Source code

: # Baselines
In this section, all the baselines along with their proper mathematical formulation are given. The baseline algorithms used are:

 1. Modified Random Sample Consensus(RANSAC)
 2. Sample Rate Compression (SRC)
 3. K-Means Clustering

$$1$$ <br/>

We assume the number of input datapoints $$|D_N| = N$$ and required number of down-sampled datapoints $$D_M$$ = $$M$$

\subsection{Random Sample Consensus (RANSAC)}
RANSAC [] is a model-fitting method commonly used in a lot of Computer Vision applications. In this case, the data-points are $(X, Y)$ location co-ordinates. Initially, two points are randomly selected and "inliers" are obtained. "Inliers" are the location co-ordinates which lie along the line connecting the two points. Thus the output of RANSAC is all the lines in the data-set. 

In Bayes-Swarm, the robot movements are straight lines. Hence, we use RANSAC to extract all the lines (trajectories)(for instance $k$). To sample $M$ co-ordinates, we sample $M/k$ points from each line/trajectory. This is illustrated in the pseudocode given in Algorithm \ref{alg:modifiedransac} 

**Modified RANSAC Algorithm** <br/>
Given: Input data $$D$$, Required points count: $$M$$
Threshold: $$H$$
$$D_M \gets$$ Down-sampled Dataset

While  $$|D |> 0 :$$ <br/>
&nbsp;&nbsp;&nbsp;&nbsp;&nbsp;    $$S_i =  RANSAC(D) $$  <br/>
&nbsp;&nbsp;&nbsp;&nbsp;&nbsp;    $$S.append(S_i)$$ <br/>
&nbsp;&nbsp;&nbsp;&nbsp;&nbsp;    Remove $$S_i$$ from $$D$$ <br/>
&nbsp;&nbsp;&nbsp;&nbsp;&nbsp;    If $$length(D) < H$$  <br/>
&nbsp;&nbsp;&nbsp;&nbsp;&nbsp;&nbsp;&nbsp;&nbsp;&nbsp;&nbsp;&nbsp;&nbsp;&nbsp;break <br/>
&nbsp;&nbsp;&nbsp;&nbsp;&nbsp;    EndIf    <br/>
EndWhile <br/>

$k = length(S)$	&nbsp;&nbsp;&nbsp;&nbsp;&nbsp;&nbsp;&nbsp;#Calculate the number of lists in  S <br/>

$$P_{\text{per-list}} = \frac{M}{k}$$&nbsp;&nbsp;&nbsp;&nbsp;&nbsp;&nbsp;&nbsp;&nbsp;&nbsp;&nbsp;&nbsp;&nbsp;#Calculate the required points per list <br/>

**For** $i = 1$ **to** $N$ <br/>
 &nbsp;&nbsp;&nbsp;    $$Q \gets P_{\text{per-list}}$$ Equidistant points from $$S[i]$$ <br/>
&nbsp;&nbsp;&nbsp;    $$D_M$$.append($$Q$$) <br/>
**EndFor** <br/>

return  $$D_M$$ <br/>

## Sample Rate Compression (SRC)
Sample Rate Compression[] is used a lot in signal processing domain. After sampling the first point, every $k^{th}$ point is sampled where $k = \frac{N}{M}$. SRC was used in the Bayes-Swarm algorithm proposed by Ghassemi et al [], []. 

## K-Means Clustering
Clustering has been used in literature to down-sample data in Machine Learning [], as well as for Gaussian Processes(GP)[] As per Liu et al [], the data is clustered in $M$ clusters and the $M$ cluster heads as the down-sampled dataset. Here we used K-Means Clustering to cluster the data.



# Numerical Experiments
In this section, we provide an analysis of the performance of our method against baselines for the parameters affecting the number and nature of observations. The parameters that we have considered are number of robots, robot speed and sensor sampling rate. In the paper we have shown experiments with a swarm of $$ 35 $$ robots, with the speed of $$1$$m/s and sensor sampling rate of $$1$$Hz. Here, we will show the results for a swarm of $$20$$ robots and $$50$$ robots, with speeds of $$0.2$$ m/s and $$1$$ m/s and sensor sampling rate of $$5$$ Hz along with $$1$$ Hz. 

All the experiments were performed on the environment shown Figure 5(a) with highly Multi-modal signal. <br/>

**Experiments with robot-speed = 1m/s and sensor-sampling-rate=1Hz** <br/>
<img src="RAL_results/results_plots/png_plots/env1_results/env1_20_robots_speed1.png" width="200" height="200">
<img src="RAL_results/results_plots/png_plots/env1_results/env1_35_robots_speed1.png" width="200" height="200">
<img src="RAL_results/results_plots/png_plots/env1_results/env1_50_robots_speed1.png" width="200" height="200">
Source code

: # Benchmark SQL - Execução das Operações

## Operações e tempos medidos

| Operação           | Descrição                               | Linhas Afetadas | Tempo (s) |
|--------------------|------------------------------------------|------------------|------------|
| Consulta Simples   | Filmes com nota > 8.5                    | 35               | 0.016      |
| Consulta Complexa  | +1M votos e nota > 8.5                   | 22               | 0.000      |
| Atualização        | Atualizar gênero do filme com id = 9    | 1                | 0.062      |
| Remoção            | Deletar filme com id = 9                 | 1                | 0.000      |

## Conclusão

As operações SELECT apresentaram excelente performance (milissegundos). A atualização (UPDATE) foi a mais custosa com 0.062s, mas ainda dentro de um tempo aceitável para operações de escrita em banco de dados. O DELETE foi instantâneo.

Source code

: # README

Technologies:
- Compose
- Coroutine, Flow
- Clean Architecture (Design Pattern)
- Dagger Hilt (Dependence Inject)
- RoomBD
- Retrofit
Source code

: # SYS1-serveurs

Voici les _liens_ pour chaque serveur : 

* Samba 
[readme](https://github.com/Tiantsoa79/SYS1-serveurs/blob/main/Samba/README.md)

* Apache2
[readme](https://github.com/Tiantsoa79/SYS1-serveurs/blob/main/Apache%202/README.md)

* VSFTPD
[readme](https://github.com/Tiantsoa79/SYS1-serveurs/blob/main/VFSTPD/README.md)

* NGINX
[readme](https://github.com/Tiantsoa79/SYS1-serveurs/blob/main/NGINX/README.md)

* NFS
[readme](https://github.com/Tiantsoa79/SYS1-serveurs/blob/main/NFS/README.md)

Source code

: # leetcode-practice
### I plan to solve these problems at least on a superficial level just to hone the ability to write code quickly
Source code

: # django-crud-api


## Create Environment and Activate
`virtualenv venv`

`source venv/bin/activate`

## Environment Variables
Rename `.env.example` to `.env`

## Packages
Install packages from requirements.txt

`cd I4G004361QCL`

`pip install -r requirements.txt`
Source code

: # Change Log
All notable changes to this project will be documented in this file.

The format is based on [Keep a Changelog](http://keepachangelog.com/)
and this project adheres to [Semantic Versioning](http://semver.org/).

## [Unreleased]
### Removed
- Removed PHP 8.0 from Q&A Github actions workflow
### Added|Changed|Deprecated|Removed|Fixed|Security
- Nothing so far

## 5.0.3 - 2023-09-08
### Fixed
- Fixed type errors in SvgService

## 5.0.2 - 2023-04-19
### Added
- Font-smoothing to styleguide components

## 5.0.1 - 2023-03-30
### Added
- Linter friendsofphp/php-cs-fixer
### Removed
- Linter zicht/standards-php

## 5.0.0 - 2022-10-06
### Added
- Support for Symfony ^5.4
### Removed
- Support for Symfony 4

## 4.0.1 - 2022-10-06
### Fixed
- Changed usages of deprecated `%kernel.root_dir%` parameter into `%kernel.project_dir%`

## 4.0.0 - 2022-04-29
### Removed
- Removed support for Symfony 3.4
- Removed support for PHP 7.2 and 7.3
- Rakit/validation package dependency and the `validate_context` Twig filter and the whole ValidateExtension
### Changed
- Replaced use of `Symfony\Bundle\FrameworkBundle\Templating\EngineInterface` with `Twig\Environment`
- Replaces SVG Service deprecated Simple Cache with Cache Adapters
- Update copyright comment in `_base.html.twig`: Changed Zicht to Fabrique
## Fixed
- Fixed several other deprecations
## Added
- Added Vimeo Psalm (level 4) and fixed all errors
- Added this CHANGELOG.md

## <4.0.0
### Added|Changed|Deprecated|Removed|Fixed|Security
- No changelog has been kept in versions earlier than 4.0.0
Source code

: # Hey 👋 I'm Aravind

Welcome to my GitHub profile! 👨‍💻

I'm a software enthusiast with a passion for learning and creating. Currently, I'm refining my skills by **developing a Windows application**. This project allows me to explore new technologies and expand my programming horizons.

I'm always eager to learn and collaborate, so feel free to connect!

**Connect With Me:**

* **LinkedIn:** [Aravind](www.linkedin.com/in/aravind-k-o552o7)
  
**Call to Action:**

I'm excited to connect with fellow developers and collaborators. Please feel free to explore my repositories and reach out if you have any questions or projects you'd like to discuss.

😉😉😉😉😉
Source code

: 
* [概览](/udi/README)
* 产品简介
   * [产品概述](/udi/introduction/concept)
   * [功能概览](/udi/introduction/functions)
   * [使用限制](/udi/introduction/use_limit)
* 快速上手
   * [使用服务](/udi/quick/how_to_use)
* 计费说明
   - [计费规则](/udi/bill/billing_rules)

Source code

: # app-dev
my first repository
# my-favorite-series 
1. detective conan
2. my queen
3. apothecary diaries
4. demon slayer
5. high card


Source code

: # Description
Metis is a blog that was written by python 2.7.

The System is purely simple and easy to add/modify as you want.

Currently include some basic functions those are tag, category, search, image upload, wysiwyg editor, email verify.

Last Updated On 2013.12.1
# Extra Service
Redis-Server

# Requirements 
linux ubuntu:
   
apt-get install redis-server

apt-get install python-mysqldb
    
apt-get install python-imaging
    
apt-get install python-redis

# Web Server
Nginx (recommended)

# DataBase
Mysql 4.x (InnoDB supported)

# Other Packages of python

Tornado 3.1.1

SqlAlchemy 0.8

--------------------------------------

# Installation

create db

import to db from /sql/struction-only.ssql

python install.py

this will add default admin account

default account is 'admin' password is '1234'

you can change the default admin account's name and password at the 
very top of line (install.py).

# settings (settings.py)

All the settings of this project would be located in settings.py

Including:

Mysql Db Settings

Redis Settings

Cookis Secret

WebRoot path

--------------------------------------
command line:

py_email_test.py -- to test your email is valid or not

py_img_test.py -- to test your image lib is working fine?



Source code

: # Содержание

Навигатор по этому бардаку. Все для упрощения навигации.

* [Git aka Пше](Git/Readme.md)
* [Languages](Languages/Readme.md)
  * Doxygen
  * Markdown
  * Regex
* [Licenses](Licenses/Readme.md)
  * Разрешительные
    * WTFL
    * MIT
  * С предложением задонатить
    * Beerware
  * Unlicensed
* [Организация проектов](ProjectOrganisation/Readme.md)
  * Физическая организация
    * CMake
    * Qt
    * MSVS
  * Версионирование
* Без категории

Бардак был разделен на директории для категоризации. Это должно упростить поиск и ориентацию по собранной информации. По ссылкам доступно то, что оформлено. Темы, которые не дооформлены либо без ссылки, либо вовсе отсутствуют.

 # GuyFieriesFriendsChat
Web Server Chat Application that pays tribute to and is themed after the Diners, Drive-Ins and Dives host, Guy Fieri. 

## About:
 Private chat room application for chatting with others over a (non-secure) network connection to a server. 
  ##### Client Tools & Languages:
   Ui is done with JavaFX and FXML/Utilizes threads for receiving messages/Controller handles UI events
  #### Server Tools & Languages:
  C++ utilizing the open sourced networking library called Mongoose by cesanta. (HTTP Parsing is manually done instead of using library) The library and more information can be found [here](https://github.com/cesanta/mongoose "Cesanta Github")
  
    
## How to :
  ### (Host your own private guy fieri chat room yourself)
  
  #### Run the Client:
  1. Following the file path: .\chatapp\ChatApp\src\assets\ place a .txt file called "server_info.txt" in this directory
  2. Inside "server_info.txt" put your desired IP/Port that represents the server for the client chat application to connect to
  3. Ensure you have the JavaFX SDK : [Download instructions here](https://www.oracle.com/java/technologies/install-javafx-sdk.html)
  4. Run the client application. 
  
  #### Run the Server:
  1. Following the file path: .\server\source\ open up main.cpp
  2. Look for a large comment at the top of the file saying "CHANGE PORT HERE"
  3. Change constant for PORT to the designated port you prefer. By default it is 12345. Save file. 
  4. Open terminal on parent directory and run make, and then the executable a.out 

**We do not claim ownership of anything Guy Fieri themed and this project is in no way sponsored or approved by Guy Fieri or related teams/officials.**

┄┄┄┄┄┄┄┄┄┄┄┄┄┄┄┄┄┄┄┄

* _What the exercise asks_: Here the output must be the lines above from the line with "from $$S[i]$$ <br/>" to the line with "Sample Rate Compression[]", both included, duplicated word for word and nothing else.

* _Task answer_:
 &nbsp;&nbsp;&nbsp;    $$Q \gets P_{\text{per-list}}$$ Equidistant points from $$S[i]$$ <br/>
&nbsp;&nbsp;&nbsp;    $$D_M$$.append($$Q$$) <br/>
**EndFor** <br/>

return  $$D_M$$ <br/>

## Sample Rate Compression (SRC)
Sample Rate Compression[] is used a lot in signal processing domain. After sampling the first point, every $k^{th}$ point is sampled where $k = \frac{N}{M}$. SRC was used in the Bayes-Swarm algorithm proposed by Ghassemi et al [], []. 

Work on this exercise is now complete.